If you treat your most important part of your business – namely the customers – poorly, you will most certainly face serious consequences. As Cato Institute’s Michael D. Tanner pointed out in an article published in National Review,
The market — not government — is often the best mechanism for addressing business misconduct. … In response, Mun[o]z [the CEO of United Airlines] has now apologized. But more significantly, United will change its procedures. [2] … It was the pressure brought by individual consumers and investors acting on their preferences (and self-interest) in a free market [that brought about the pushback against the status quo].
Sometimes, in the past, people might just have been dissatisfied with the poor service they received and bite the bullet. Maybe some of those displeased clients angrily called to the customer service, some might have told their friends and acquaintances about their hardships, and maybe, just maybe, a couple of people had the guts to call to the local newspaper about the unfortunate incident.
As for today, the power of gatekeepers in their capacity to control the public debate is waning as people can be and set up their own media. Daniel Miles’ story about the numerous difficulties encountered with a Finnish insurance company in early 2012 is very revealing as it brings to the fore a great change how consumers can almost singlehandedly force radical transparency upon virtually any business of their choosing. It’s not hard to set up your blog or Twitter account and start telling your part of the story.
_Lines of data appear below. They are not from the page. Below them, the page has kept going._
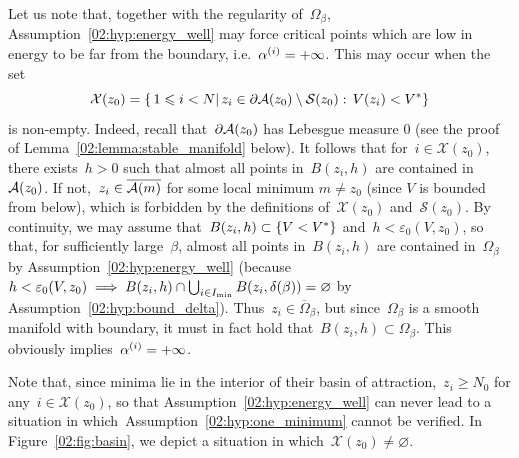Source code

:     \begin{remark}
        \label{02:rem:non_ssp}
            Let us note that, together with the regularity of~$\Omega_\beta$, Assumption~\eqref{02:hyp:energy_well} may force critical points which are low in energy to be far from the boundary, i.e.~$\alpha^{(i)}=+\infty$. This may occur when the set
    \begin{equation}
        \label{02:eq:non_removable_points}
        \mathcal X(z_0) = \left\{\,1\leqslant i < N\middle|\,z_i\in\partial\mathcal{A}(z_0)\setminus \mathcal{S}(z_0):\,V(z_i) < V^*\right\}
    \end{equation}
    is non-empty.
    Indeed, recall that~$\partial \mathcal{A}(z_0)$ has Lebesgue measure 0 (see the proof of Lemma~\ref{02:lemma:stable_manifold} below). It follows that for~$i\in\mathcal X(z_0)$, there exists~$h>0$ such that almost all points in~$B(z_i,h)$ are contained in~$\mathcal{A}(z_0)$. If not,~$z_i\in\overline{\mathcal{A}(m)}$ for some local minimum $m\neq z_0$ (since $V$ is bounded from below), which is forbidden by the definitions of~$\mathcal X(z_0)$ and~$\mathcal S(z_0)$. By continuity, we may assume that~$B(z_i,h)\subset\{V<V^*\}$ and~$h<\varepsilon_0(V,z_0)$, so that, for sufficiently large~$\beta$, almost all points in~$B(z_i,h)$ are contained in~$\Omega_\beta$ by Assumption~\eqref{02:hyp:energy_well} (because~$h<\varepsilon_0(V,z_0) \implies B(z_i,h) \cap\bigcup_{i\in I_{\min}} B(z_i,\delta(\beta))=\varnothing$ by Assumption~\eqref{02:hyp:bound_delta}). Thus~$z_i\in\overline{\Omega}_\beta$, but since~$\Omega_\beta$ is a smooth manifold with boundary, it must in fact hold that~$B(z_i,h)\subset \Omega_\beta$. This obviously implies~$\alpha^{(i)}=+\infty$.
    
    Note that, since minima lie in the interior of their basin of attraction,~$z_i\geq N_0$ for any~$i\in\mathcal X(z_0)$, so that Assumption~\eqref{02:hyp:energy_well} can never lead to a situation in which~Assumption~\eqref{02:hyp:one_minimum} cannot be verified.
    In Figure~\ref{02:fig:basin}, we depict a situation in which~$\mathcal X(z_0)\neq\varnothing$.
    \end{remark}


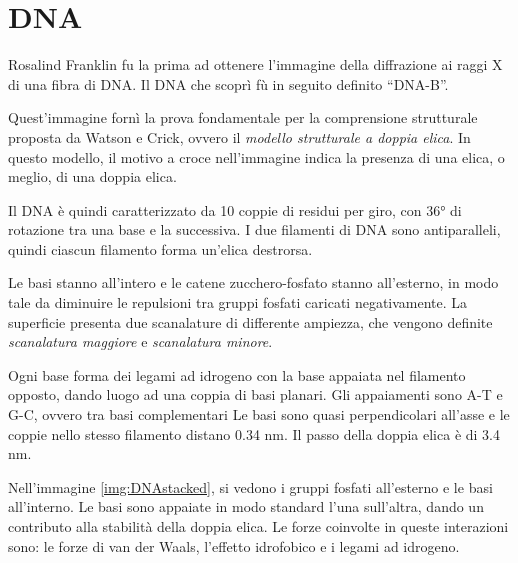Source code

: \chapter{DNA}


Rosalind Franklin fu la prima ad ottenere l'immagine della diffrazione ai raggi X di una fibra di DNA. Il DNA che scoprì fù in seguito definito ``DNA-B''.

Quest'immagine fornì la prova fondamentale per la comprensione strutturale proposta da Watson e Crick, ovvero il \emph{modello strutturale a doppia elica}.
In questo modello, il motivo a croce nell'immagine indica la presenza di una elica, o meglio, di una doppia elica.

Il DNA è quindi caratterizzato da 10 coppie di residui per giro, con 36° di rotazione tra una base e la successiva.
I due filamenti di DNA sono antiparalleli, quindi ciascun filamento forma un'elica destrorsa.

Le basi stanno all'intero e le catene zucchero-fosfato stanno all'esterno, in modo tale da diminuire le repulsioni tra gruppi fosfati caricati negativamente.
La superficie presenta due scanalature di differente ampiezza, che vengono definite \emph{scanalatura maggiore} e \emph{scanalatura minore}.

Ogni base forma dei legami ad idrogeno con la base appaiata nel filamento opposto, dando luogo ad una coppia di basi planari. Gli appaiamenti sono A-T e G-C, ovvero tra basi complementari
Le basi sono quasi perpendicolari all'asse e le coppie nello stesso filamento distano 0.34 nm. Il passo della doppia elica è di 3.4 nm.



Nell'immagine \ref{img:DNAstacked}, si vedono i gruppi fosfati all'esterno e le basi all'interno. Le basi sono appaiate in modo standard l'una sull'altra, dando un contributo alla stabilità della doppia elica. Le forze coinvolte in queste interazioni sono: le forze di van der Waals, l'effetto idrofobico e i legami ad idrogeno.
It’s very hard to control this kind of online narrative if the other side is being very reactive.
If a client is not happy with the service provider, he can take the issue further through multiple channels, but if companies are not listening and monitoring the social media, things can run out of control in a myriad of ways. Complaints and other feedback are valuable only as long as they can be captured, and the situation is encapsulated, i.e. no one wants a complaint to ruin a valuable client relationship. Janelle Barlow and Claus Møller argue in their newly revised classic, A Complaint Is a Gift: Recovering Customer Loyalty When Things Go Wrong, that the claims should not be shunned away as they can be used to grow the business. As they point out,
Complaining customers are giving us an opportunity to find out what their problems are so we can help them and they will be encouraged to come back, use your services, and buy our products. (Barlow & Møller 2008, 20)
Although it will take a lot of time for companies to become complaint-friendly, there is already new kind of services available that offer people the possibility to voice their concerns and give feedback so that others can see it too. This is just one way to introduce radical transparency mentioned before. [3]
American sociologist Richard Sennett is a very well-known for his studies of the contemporary work life, culture and city life. In his 1998 book, The Corrosion of Character: The Personal Consequences of Work in the New Capitalism, Sennett argues that we are on the brink of losing the sense of community thanks to the new “flexible” economy. Sennett maintains that some of the biggest problems with the constant change and demands for total flexibility are that people seem to feel more and more alienated both from their occupation (as a set of skills and talents) and from their workplace (as a social community). Whether this is true or not, it is something that we can observe at multiple levels of the contemporary consumer society.
Back in the days, people actually seemed to recognize their clients as their patrons tended to visit the same stores, order things from the same vendors and visit the local travel agency. People knew each other somewhat intimately, and occasions this helped to foster the feeling of trust, community, and kind of friendship. Retailers knew their clients personally as the number of customers was quite limited so that the local barber or restaurant had to do everything they could to keep people coming back, and to make them feel welcomed every time we paid a visit. [4] Word of mouth and paid advertising were the most important ways to influence people, but today newspapers and television don’t play such a significant role in everyone’s life as they used to.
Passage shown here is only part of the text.